Here’s the poem in my English translation:
avenues & flowers
flowers & women
avenues & women
avenues & flowers & women &
I remain gob-smacked: for a year now hundreds of newspaper articles & radio-interventions have dissected the aesthetic & ethical pros & cons of this little, rather harmless, 20-word poem. No poem has been more intensely & widely discussed in Germany in recent history — which may be the best part of this whole insanity. But a decision has now been taken: the school’s students’ representative committee has come to the conclusion that the poem smacks “unpleasantly” of sexual agression. And the poem will be removed & replaced with another poem (&, further decision, there will now be a new poem every 5 years — something that hadn’t been part of the initial idea).
Meanwhile Gomringer’s poem will be “remembered,” in that a commemorative plaque with the poem in Spanish, German & English will be affixed to the bottom of the wall.

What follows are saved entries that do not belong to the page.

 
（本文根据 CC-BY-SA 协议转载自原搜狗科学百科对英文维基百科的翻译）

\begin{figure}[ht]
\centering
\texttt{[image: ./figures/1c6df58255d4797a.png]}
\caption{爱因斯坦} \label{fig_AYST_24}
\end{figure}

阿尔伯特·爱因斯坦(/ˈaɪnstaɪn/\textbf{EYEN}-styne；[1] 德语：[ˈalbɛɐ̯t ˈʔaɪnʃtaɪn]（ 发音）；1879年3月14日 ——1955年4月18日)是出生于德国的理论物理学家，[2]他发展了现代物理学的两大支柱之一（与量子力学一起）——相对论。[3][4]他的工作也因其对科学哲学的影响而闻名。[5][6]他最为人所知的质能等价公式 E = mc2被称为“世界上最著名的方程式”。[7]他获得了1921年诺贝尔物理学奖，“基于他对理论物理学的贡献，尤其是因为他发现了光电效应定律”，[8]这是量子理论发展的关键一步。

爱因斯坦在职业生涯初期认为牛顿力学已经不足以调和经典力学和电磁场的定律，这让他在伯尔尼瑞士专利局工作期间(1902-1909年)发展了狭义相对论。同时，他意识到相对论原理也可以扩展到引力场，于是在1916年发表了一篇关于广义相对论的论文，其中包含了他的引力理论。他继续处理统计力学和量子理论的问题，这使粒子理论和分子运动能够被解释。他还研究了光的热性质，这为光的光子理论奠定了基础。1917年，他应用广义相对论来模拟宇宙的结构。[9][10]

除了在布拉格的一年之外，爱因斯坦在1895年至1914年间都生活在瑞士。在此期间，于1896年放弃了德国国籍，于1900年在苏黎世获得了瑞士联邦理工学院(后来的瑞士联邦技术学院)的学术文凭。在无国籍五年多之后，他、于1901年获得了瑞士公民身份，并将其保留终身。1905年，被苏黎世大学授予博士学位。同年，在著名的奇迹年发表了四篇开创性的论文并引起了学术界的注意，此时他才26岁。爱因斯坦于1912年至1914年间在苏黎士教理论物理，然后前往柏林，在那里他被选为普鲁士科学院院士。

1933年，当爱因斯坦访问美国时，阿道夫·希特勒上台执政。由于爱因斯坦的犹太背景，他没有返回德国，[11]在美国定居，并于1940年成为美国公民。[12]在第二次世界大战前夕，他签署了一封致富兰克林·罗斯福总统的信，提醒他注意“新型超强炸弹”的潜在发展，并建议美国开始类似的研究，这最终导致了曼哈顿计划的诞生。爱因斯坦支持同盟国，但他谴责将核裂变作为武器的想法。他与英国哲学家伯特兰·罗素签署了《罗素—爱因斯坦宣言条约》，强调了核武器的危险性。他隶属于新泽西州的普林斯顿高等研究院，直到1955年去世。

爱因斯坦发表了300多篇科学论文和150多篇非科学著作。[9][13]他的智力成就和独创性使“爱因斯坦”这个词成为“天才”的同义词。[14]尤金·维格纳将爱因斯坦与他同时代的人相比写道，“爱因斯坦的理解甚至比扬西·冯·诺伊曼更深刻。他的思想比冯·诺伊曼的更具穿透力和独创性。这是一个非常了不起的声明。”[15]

As the journalist Bendict Neff writes in the Neue Züricher Zeitung: “The Germans are masters of memorial-culture, this comes well to the fore concerning the Avenida-wall. The past is wiped out, but then a plaque will point to it. This process corresponds to the German capital: Berlin is a city without tradition, it is a city of recollections. (Berlin ist eine Stadt ohne Tradition, es ist eine Stadt der Erinnerung.)”
Gomringer — who wrote the poem in 1950 & who is now 93 — commented on the whole affair: “To achieve such an effect with so few words, that has always been my aim.” His daughter, the poet Nora Gomringer, has meanwhile started a guerrilla action & wants posters & handouts of the poem to be distributed & glued everywhere. You can check this out at #avenidas and read her thoughts here. She has also suggested a sardonic improvement of the picture of the wall via a blinking neon heading that reads “Here once stood” above the poem (see below).

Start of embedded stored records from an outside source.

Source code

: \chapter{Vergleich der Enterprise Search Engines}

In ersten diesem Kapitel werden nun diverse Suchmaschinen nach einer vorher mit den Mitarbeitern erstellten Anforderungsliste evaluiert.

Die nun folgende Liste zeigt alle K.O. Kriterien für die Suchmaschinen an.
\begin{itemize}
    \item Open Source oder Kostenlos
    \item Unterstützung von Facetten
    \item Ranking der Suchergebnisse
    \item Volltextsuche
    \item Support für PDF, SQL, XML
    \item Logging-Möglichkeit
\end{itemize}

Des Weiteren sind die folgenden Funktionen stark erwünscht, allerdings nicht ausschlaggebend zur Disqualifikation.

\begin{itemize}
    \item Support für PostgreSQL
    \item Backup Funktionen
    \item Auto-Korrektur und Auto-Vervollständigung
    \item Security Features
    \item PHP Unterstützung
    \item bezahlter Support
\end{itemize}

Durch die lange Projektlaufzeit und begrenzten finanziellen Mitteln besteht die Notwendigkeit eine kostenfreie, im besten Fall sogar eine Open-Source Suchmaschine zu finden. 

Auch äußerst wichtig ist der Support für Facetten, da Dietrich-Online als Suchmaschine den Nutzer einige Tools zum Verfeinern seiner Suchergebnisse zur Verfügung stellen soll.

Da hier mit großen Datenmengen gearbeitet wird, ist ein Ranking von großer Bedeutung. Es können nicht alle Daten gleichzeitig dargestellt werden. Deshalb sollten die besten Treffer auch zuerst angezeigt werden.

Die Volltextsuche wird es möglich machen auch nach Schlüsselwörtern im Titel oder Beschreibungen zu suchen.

Addendum: My certainty about the silliness of the removal & wall-cleaning has been shaken by Nicole Peyrafitte’s, my wife’s, take: Nicole, after reading the poem carefully a few times, did come to the conclusion that the poem is insulting & demeaning to women, that it is but an old washed-up male romantic trope that associates “women” (a generalization) here with flowers and architectural matters, in effect dehumanizing them. A macho gaze, thus, that I was not able to recognize as such. Which is true: I did not read the poem that way, thought of it mainly as a minor lyrical statement of a somewhat classical Latin-American romantic facture. What was uppermost on my mind was the question of censorship.

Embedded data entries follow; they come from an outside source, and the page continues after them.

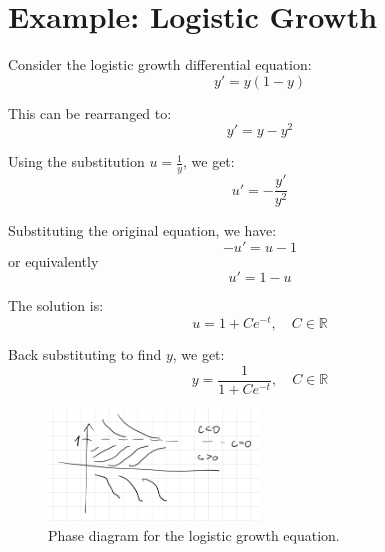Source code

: \documentclass[11pt]{article}
\begin{document}
\section*{Example: Logistic Growth}

Consider the logistic growth differential equation:
\[ y' = y(1-y) \]

This can be rearranged to:
\[ y' = y - y^2 \]

Using the substitution \( u = \frac{1}{y} \), we get:
\[ u' = -\frac{y'}{y^2} \]

Substituting the original equation, we have:
\[ -u' = u - 1 \]
or equivalently
\[ u' = 1 - u \]

The solution is:
\[ u = 1 + Ce^{-t}, \quad C \in \mathbb{R} \]

Back substituting to find \( y \), we get:
\[ y = \frac{1}{1 + Ce^{-t}}, \quad C \in \mathbb{R} \]

\begin{figure}[h!]
\centering
\includegraphics[width=0.5\textwidth]{phase_diagram.png}
\caption{Phase diagram for the logistic growth equation.}
\end{figure}
\end{document}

Where I do agree with Nicole is that it is good that the poems on that school wall be changed, a new one put up every few years — actually there are so many good poems around that one a year would be better. The next wall-poem will be by Barbara Köhler — & I hope it will be from her book Neimands Frau (Nobody’s Woman) which tells the story of the Odyssey form the perspective of its female characters.
2 opinions on “Adios Avenidas: Poetry as Sexual Aggression?”
Very interesting addendum also!
re addendum: if women find the poem demeaning to them, then it is demeaning to women. It’s interesting that it takes your wife to state this for you hear it. The certainty of silliness speaks loudly. More listening needed.